Jason Goepfert, of Sundial Capital, reports that the National Association of Active Investment Managers data shows that the average manager had stock market exposure of 22% through the end of last week. The exposure reported by an individual manager can vary anywhere from –200% (leveraged short) to +200% (leveraged long). When aggregated with all the other managers and averaged, Goepfert says, the actual minimum was –4% (early October 2011) and the maximum was +104% (late January 2013). This week’s average of 22% ranks in the bottom 10% of all weeks since 2006.

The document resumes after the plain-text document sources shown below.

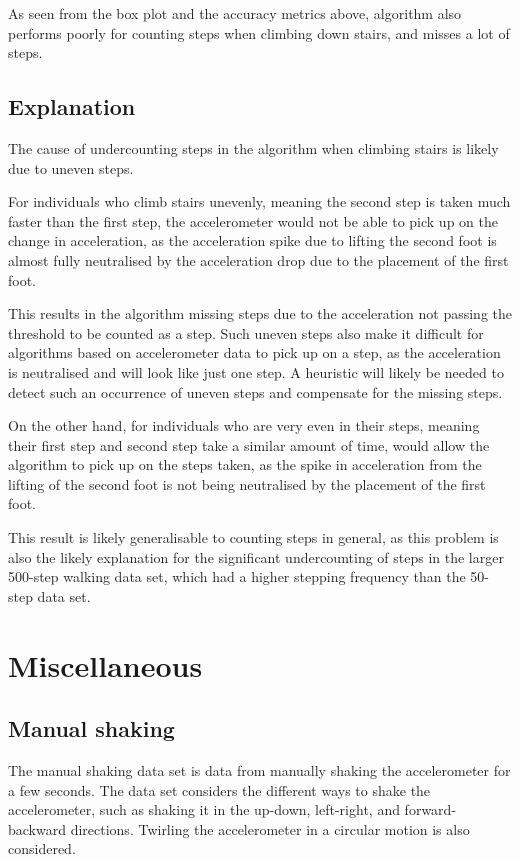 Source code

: \documentclass[12pt]{report}
\begin{document}
As seen from the box plot and the accuracy metrics above,
algorithm also performs poorly for counting steps when
climbing down stairs, and misses a lot of steps.
\subsection{Explanation}
\label{sec:orgd49675c}
The cause of undercounting steps in the algorithm
when climbing stairs is likely due to uneven steps.

For individuals who climb stairs unevenly, meaning the second step
is taken much faster than the first step, the accelerometer would not
be able to pick up on the change in acceleration, as the acceleration
spike due to lifting the second foot is almost fully neutralised
by the acceleration drop due to the placement of the first foot.

This results in the algorithm missing steps due to the acceleration
not passing the threshold to be counted as a step. Such uneven steps
also make it difficult for algorithms based on accelerometer data to
pick up on a step, as the acceleration is neutralised and will look
like just one step. A heuristic will likely be needed to detect such
an occurrence of uneven steps and compensate for the missing steps.

On the other hand, for individuals who are very even in their steps,
meaning their first step and second step take a similar
amount of time, would allow the algorithm to pick up on the
steps taken, as the spike in acceleration from the lifting of the
second foot is not being neutralised by the placement of the
first foot.

This result is likely generalisable to counting steps in general,
as this problem is also the likely explanation for the significant
undercounting of steps in the larger 500-step walking data set,
which had a higher stepping frequency than the 50-step data set.
\section{Miscellaneous}
\label{sec:org255c409}

\subsection{Manual shaking}
\label{sec:orgd0ed701}
The manual shaking data set is data from manually shaking the
accelerometer for a few seconds. The data set considers the
different ways to shake the accelerometer, such as shaking it
in the up-down, left-right, and forward-backward directions.
Twirling the accelerometer in a circular motion is also considered.
\end{document}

The standard deviation in responses — which shows confidence — ranked in the bottom 6% of all readings since 2006. For comparison, Goepfert reports that the last time that managers’ exposure was below 25%, last September, the standard deviation in responses ranked in the top 70% of all readings, meaning they were not very confident in their bearishness. Good thing, too, as the market then zoomed higher for two months before spiraling lower into the current condition.
Keep in mind this is not a gauge of amateurs. While active managers are largely trend-followers, the data shows they were smart enough to reduce exposure as stocks were peaking in 2007, 2011 and 2015 and were aggressively long during the protracted uptrend in 2013-14.
Like any group, however, there tends to be trouble when almost everyone is leaning one way and there isn’t much variability among them, Goepfert notes. As a group, they have had lower exposure than this week’s 22%, so there is room for it to fall further if stocks continue to struggle. That’s what happened during the crash in 2008, but it is not typical.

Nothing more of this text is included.